Brooks Macdonald has written down the value of its IT systems by £2.5 million following a review of the company’s infrastructure this summer, finding the adoption of a single platform had made a chunk of its proprietary tech ‘obsolete’.
Alongside a previously planned increase in the level of cash put aside in provision against long-running Spearpoint liabilities, and an amortization of client relationships, that cut the company’s statutory profit before tax 16%, from £8 million in 2017 to £6.7 million.
On an underlying basis pre-tax profits rose from £17 million to £18 million with earnings per share 12% higher at 117p, with revenue 14% higher at £101 million. The company upped its dividend 14.6p to a total 47p.
At the market open shares in Brooks Macdonald were 2.4% higher at £21.14p.
Profits were hit by a £4 million provision on risk management, half of which is expected to be recurring,
Chief executive Caroline Connellan (pictured), celebrating her first full-year period at the head of the company, said: ‘During the year, we have also invested to support future growth, driven a renewed focus on cost discipline and taken steps to ensure a strong pipeline of growth opportunities.
‘We have taken the first steps to achieve our medium-term goal of increasing margins through cost discipline, made progress in addressing the Channel Islands legacy matters and upgraded the group's functional capabilities, both through senior appointments and the investment in our risk and operational framework.’
Total underlying costs during the year rose 16% to a total £83.7 million.

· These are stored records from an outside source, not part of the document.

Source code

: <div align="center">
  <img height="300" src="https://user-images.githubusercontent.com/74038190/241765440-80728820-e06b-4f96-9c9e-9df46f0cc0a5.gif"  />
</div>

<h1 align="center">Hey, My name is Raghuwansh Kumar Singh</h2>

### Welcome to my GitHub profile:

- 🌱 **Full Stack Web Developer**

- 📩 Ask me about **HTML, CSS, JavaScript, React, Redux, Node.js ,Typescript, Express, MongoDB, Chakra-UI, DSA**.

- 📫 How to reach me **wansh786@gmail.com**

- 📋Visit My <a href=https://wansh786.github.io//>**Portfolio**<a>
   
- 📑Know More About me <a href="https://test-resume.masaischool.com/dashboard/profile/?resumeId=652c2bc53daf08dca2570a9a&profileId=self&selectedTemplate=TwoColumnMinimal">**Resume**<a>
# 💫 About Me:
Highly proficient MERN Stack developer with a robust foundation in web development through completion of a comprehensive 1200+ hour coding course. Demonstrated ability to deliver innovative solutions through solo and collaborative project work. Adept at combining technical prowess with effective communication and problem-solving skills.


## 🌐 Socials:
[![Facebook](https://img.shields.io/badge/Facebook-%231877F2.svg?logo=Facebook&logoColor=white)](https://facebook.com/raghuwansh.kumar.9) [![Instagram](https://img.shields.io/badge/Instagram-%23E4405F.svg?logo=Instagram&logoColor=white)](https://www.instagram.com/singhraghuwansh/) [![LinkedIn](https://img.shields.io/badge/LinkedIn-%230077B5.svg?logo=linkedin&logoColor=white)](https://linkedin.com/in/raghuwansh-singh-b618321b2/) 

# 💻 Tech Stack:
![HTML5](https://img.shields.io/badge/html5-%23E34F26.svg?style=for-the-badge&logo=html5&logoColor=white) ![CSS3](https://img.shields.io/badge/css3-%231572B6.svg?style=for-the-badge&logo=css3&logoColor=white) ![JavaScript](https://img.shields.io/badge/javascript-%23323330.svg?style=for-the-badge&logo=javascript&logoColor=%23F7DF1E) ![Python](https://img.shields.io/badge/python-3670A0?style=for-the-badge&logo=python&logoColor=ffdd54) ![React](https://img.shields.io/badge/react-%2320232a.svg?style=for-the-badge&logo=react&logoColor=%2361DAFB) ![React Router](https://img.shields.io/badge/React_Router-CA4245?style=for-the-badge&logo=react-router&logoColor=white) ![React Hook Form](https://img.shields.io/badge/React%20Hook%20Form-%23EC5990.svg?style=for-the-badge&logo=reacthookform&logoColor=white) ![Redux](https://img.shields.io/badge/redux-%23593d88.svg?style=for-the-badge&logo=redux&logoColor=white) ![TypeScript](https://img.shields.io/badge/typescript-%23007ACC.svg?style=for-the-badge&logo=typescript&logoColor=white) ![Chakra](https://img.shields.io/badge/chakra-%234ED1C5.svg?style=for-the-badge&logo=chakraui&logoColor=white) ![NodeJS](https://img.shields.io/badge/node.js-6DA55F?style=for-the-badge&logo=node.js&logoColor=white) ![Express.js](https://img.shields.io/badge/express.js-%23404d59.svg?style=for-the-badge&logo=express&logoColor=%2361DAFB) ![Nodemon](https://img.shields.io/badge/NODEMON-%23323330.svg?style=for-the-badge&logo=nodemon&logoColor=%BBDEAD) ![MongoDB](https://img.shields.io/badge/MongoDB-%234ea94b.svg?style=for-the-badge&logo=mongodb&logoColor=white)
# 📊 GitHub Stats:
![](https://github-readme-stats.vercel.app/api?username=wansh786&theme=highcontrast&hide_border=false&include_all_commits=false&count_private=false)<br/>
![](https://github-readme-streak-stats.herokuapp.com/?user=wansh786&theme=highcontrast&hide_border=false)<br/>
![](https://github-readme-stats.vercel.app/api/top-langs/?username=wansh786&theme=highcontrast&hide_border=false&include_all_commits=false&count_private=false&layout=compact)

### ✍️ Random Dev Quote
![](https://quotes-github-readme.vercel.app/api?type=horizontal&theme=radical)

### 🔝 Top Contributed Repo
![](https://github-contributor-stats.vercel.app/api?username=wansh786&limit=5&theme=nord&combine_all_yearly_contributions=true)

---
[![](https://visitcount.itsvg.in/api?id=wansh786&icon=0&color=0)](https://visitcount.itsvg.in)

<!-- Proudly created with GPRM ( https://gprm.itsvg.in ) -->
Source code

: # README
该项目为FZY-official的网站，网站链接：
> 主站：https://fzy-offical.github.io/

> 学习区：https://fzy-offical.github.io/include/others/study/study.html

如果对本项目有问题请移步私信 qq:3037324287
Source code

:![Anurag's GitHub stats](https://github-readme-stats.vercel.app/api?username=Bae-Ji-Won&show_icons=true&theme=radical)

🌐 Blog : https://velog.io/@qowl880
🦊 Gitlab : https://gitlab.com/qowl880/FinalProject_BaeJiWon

Alongside higher spending on GDPR and Mifid II compliance, staff expenditure was the largest contributor to the increase with company headcount rising from 450 to 482 over the year.
It additionally took on higher temporary staffing costs as the business ramped up systems development and IT expenditure.
Connellan added: ‘We are now moving to develop our operating model to make Brooks Macdonald easier to deal with for both clients and advisers, make it easier for our people to perform their roles efficiently and effectively, and deliver increased value from our growth.
‘We recognise that what we have achieved this year is only a first step and there is some way to go - but we have made a good start and we are confident of delivering the full potential inherent in the Brooks Macdonald business over the coming years.’
Total discretionary funds under management at the company rose 18.7% to £12.4 billion on net new client commitments of £1.3 billion. Investment performance added £600 million, equivalent to 5.7% of starting assets under management, ahead of the MSCI WMA Balanced index return of 4.2%.
Company chair Christopher Knight warned that macro jitters were beginning to weigh on client sentiment. ‘There is material uncertainty in the UK's macroeconomic outlook, especially given that the nature of the UK's future relationship with the EU remains unclear with only six months left before Brexit.
‘Further, global geopolitical risks, in particular the emerging risk of trade wars, are weighing on market sentiment, and we remain cautious in our external outlook.’